Я поднял голову. Чувак с наколкой АС/DС призывно помахал пачкой «Стюардессы».
– Пошли, покурим, – принял я приглашение.
Стараясь не скрипеть, я сполз с кровати и босиком прокрался в туалет вслед за АС/DС. Вскоре там оказались и Панфил с Чучундрой.
– Я не курю, – поеживаясь и переминаясь с ноги на ногу, пробормотал Чучундра, – но мне почему-то совершенно не спится, друзья мои…
АС/DС, которого Панфил называл Джаггером, чиркнул спичкой и дал всем огня. Мы затянулись, а Чучундра просто вздохнул.
– И такая хренотень – целый день. Будем бегать, как тюлень и олень, – сплюнул Джаггер, умащиваясь на деревянном подоконнике.
– Два года так, чуваки, прикиньте! Трепать мой лысый череп! Два! Года!
– Да уж, Джаггер! Это тебе не в вокзальном кабаке шизгару лабать, тут материя иная, – произнес Панфил, – ну, да не сдохнуть же нам здесь. Я лучше вам стихи почитаю.
– Давай, – обрадовался Джаггер. – Я тоже почитаю: «Я поэт, зовусь я Цветик, от меня вам балалайка!»
– Ну, подождите, – влез некурящий Чучундра, – дайте ему прочесть, пожалуйста. Наш новый мир так груб…
Панфил вышел на середину сортира. Одну руку он отвел в сторону, другую упер в бок. Выданные в бане рубаха и кальсоны были явно поэту велики, завязки волочились по полу.
– Стихи! – объявил Панфил. И начал читать, завывая немного но, в общем, вполне художественно…
..Луч солнца облака порезал до крови́…
Банально начал я, но все же – это чудо!
И вспомнил вдруг о тех, кто ждет еще вдали,
И тут подумал я, что ждать они не будут…
Наверно мы слабы и даже злы порой,
Но кто осудит нас? Кто лучше? Лучше – нету!
А каждый негодяй – естественно – герой,
И каждый за себя, и всех несет планета.
Как крысы с корабля, который обречен,
Хотим бежать, но нет! Задраены все люки.
И каждый от себя навеки отлучён
И хочет разделить с другими свои муки.
А тем, другим, давно, совсем не до него —
У каждого свое. Едино только время.
Я жду и не дождусь, мгновенья одного —
Чтоб кто-то твердо встал ногой в стальное стремя.
Пришпорить и погнать, таясь под маской зла,
Чтоб встрепенулся мир, разгромлен и терзаем…
Быть может, хоть тогда очнемся ото сна,
Быть может, лишь тогда мы что-нибудь узнаем…

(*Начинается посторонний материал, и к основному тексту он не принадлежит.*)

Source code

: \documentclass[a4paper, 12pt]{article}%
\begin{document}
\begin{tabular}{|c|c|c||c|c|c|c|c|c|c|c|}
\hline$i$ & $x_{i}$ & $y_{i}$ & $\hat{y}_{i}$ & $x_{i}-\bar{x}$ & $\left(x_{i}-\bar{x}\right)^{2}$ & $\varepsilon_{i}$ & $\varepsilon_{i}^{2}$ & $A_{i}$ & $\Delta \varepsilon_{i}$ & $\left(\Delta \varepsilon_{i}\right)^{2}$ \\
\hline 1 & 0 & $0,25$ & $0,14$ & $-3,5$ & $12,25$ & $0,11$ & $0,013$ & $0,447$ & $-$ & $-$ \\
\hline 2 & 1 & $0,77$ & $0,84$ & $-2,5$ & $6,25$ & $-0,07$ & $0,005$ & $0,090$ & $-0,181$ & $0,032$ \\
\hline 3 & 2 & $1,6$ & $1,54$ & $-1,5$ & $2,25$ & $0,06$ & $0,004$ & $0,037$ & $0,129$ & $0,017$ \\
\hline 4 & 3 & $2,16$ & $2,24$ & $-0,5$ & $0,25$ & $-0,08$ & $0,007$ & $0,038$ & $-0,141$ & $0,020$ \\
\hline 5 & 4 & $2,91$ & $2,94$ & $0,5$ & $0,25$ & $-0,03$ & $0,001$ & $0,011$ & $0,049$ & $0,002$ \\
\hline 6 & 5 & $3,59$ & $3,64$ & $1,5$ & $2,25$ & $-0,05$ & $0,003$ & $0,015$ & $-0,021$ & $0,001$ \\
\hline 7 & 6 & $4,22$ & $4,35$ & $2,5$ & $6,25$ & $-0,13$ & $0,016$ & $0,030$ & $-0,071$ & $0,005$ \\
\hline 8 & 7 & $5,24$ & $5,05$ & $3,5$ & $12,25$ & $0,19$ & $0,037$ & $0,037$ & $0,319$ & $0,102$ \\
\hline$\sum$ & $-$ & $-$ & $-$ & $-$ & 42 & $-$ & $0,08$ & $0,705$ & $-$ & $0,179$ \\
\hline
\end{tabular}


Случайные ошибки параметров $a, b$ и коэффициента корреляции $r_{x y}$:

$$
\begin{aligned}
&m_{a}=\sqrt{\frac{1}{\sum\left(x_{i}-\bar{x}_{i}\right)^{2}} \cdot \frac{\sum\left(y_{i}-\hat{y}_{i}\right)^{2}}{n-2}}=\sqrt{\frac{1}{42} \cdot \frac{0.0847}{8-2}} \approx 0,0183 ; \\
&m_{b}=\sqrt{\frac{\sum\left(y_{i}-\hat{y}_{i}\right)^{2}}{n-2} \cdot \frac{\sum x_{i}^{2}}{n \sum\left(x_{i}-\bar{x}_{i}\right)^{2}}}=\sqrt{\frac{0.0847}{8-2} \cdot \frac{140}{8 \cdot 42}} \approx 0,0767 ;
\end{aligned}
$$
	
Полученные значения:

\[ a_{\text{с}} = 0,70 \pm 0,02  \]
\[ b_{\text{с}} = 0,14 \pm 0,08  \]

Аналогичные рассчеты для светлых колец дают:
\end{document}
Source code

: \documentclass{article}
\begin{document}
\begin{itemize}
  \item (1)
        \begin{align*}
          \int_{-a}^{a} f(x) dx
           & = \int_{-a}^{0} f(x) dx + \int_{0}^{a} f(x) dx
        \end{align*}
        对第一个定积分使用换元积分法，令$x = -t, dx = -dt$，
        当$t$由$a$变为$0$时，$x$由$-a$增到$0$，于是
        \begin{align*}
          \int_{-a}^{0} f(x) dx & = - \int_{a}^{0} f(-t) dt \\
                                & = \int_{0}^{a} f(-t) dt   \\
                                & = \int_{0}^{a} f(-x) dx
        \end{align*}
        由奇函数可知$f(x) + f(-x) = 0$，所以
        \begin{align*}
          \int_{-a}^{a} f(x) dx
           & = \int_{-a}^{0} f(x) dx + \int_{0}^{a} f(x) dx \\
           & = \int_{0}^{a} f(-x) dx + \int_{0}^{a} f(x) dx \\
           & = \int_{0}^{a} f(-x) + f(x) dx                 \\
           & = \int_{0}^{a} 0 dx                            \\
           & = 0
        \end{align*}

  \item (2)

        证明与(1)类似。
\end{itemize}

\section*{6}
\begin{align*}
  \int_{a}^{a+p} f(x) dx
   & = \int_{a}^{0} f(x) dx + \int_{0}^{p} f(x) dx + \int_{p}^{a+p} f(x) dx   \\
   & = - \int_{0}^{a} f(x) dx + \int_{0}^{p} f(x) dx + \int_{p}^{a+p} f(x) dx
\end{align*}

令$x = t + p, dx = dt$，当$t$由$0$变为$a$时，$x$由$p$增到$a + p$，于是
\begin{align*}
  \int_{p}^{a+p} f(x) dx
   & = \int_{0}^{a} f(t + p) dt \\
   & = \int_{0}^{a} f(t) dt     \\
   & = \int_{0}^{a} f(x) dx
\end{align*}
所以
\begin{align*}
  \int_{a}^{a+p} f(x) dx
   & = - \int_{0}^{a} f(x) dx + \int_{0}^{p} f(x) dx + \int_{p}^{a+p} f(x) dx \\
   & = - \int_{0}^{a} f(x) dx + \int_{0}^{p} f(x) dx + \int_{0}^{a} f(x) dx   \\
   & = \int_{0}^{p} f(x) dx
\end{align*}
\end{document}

Не стоит тратить сил, усилия смешны…
Зачем же вновь и вновь тоску в себе разводим?
Когда нам говорят – вы больше не нужны!
Мы отвечаем им – спасибо! И уходим.
После стихов мы перекурили еще раз. До подъема оставалось полчаса. Понимая, что уже нипочем не сумею уснуть, я улегся на прохладную, воняющую хлоркой простыню.
И как-то сразу ощутил в руке колючую пеньковую веревку, другой конец которой был переброшен через дубовую почерневшую балку и завязан скользящей петлей.
В петлю была просунута голова сержанта Рязанова. Он жалко молил о пощаде. Я потянул веревку. С необычайной легкостью сапоги Рязанова отделились от земли, и он затрепетал в петле.
– Один готов, – сказал я сам себе, – а где второй?
Сержант Налимов уже бежал к виселице широкими прыжками. Он весело просунул голову в петлю, откашлялся и закричал каким-то сатанинским голосом:
– Рррррота! Пппподъем!!!
Я дернул веревку, надеясь удавить и этого гада, но он продолжал кричать…
Грохоча, посыпались с двухъярусных коек тела в кальсонах. Я понял, что это не сон, уже просовывая ноги в сапоги. Начинался новый день, и лик этого дня был сер и неулыбчив.
3
…Учебная рота являла собой одноэтажное деревянное здание. Судя по всему, лиственный брус хорошо просох на тундровых ветрах и морозах.
– Сгорит, если что, минут за двенадцать, – гордо сказал вместо приветствия командир учебной роты майор Мухайлов, вкусно дыша на нас водкой с салом.
Он произнес это так уверенно, словно не раз уже сжигал подобные строения и отмечал при этом время.
– Так что, бойцы, в случае чего – ничего не спасать и не пытаться!!! Хер с ними, с сейфами, с документами и с оружием. Спасаться самим, прыгать к грёбаной матери в окна. Окна выбивать тумбочками. Табуреты для этого не предназначены – легковаты. А не то посгораете к ебеням, а потом сниться мне будете на старости лет. А мне это на хер не упало! Вольно! Разойдись.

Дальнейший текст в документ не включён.